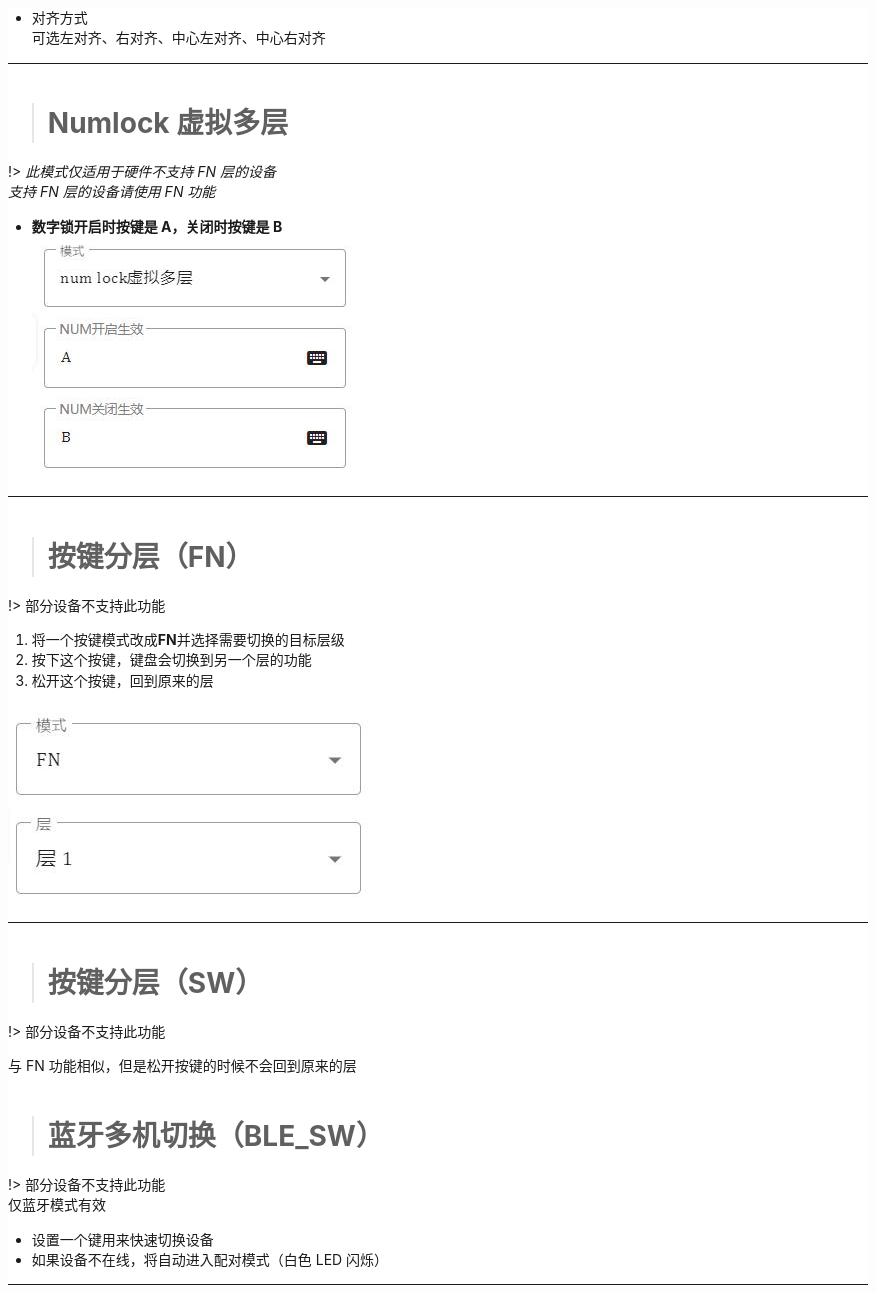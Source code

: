 - 对齐方式  
  可选左对齐、右对齐、中心左对齐、中心右对齐

---

> # Numlock 虚拟多层

!> _此模式仅适用于硬件不支持 FN 层的设备_  
_支持 FN 层的设备请使用 FN 功能_

- **数字锁开启时按键是 A，关闭时按键是 B**  
  ![](img/num_sw.jpg)

---

> # 按键分层（FN）

!> 部分设备不支持此功能

1. 将一个按键模式改成**FN**并选择需要切换的目标层级
2. 按下这个按键，键盘会切换到另一个层的功能
3. 松开这个按键，回到原来的层

![](img/FN.jpg)

---

> # 按键分层（SW）

!> 部分设备不支持此功能

与 FN 功能相似，但是松开按键的时候不会回到原来的层

> # 蓝牙多机切换（BLE_SW）

!> 部分设备不支持此功能  
仅蓝牙模式有效

- 设置一个键用来快速切换设备
- 如果设备不在线，将自动进入配对模式（白色 LED 闪烁）

---
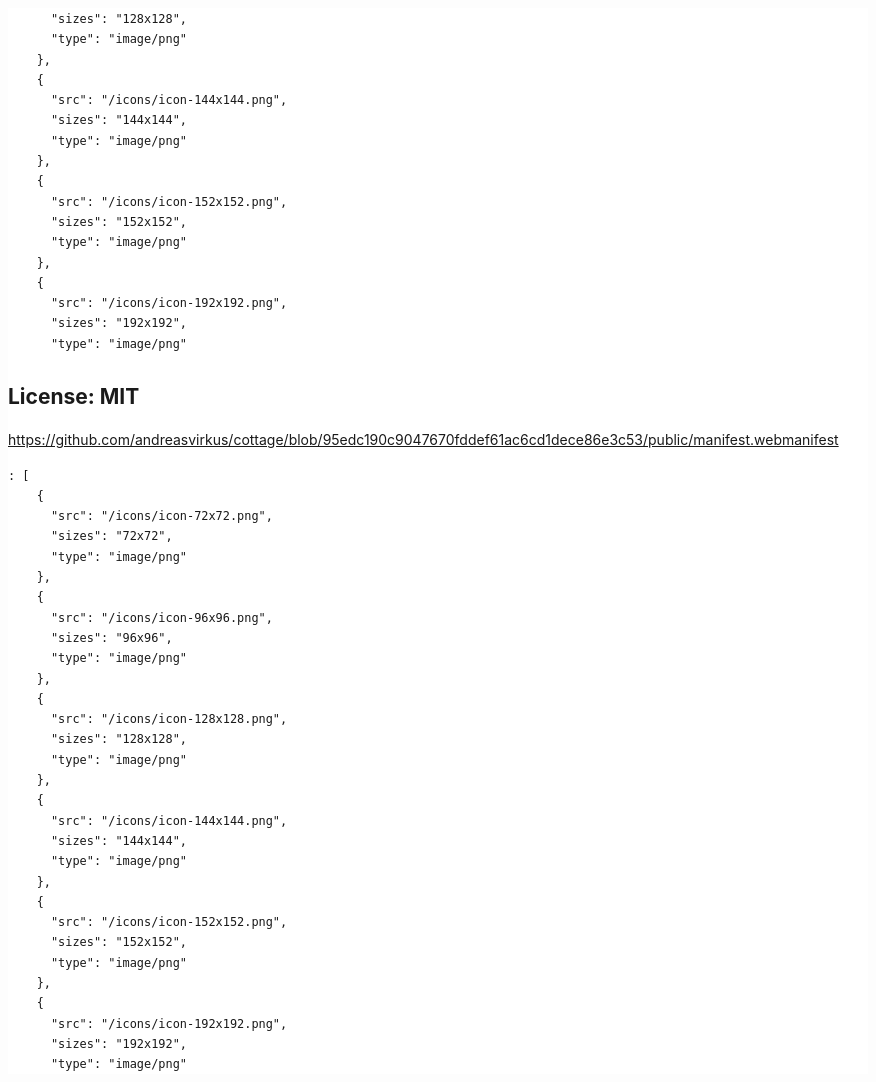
 ```
      "sizes": "128x128",
      "type": "image/png"
    },
    {
      "src": "/icons/icon-144x144.png",
      "sizes": "144x144",
      "type": "image/png"
    },
    {
      "src": "/icons/icon-152x152.png",
      "sizes": "152x152",
      "type": "image/png"
    },
    {
      "src": "/icons/icon-192x192.png",
      "sizes": "192x192",
      "type": "image/png"
```


## License: MIT
https://github.com/andreasvirkus/cottage/blob/95edc190c9047670fddef61ac6cd1dece86e3c53/public/manifest.webmanifest

```
: [
    {
      "src": "/icons/icon-72x72.png",
      "sizes": "72x72",
      "type": "image/png"
    },
    {
      "src": "/icons/icon-96x96.png",
      "sizes": "96x96",
      "type": "image/png"
    },
    {
      "src": "/icons/icon-128x128.png",
      "sizes": "128x128",
      "type": "image/png"
    },
    {
      "src": "/icons/icon-144x144.png",
      "sizes": "144x144",
      "type": "image/png"
    },
    {
      "src": "/icons/icon-152x152.png",
      "sizes": "152x152",
      "type": "image/png"
    },
    {
      "src": "/icons/icon-192x192.png",
      "sizes": "192x192",
      "type": "image/png"
```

-.-.-

### EXERCISE DIRECTIONS
Because only the text is wanted, repeat all the entries exactly and leave out the pictures.

### ANSWER FOR THE TASK
Source code

: - 对齐方式  
  可选左对齐、右对齐、中心左对齐、中心右对齐

---

> # Numlock 虚拟多层

!> _此模式仅适用于硬件不支持 FN 层的设备_  
_支持 FN 层的设备请使用 FN 功能_

- **数字锁开启时按键是 A，关闭时按键是 B**  
  ![](img/num_sw.jpg)

---

> # 按键分层（FN）

!> 部分设备不支持此功能

1. 将一个按键模式改成**FN**并选择需要切换的目标层级
2. 按下这个按键，键盘会切换到另一个层的功能
3. 松开这个按键，回到原来的层

![](img/FN.jpg)

---

> # 按键分层（SW）

!> 部分设备不支持此功能

与 FN 功能相似，但是松开按键的时候不会回到原来的层

> # 蓝牙多机切换（BLE_SW）

!> 部分设备不支持此功能  
仅蓝牙模式有效

- 设置一个键用来快速切换设备
- 如果设备不在线，将自动进入配对模式（白色 LED 闪烁）

---
 ```
      "sizes": "128x128",
      "type": "image/png"
    },
    {
      "src": "/icons/icon-144x144.png",
      "sizes": "144x144",
      "type": "image/png"
    },
    {
      "src": "/icons/icon-152x152.png",
      "sizes": "152x152",
      "type": "image/png"
    },
    {
      "src": "/icons/icon-192x192.png",
      "sizes": "192x192",
      "type": "image/png"
```


## License: MIT
https://github.com/andreasvirkus/cottage/blob/95edc190c9047670fddef61ac6cd1dece86e3c53/public/manifest.webmanifest

```
: [
    {
      "src": "/icons/icon-72x72.png",
      "sizes": "72x72",
      "type": "image/png"
    },
    {
      "src": "/icons/icon-96x96.png",
      "sizes": "96x96",
      "type": "image/png"
    },
    {
      "src": "/icons/icon-128x128.png",
      "sizes": "128x128",
      "type": "image/png"
    },
    {
      "src": "/icons/icon-144x144.png",
      "sizes": "144x144",
      "type": "image/png"
    },
    {
      "src": "/icons/icon-152x152.png",
      "sizes": "152x152",
      "type": "image/png"
    },
    {
      "src": "/icons/icon-192x192.png",
      "sizes": "192x192",
      "type": "image/png"
```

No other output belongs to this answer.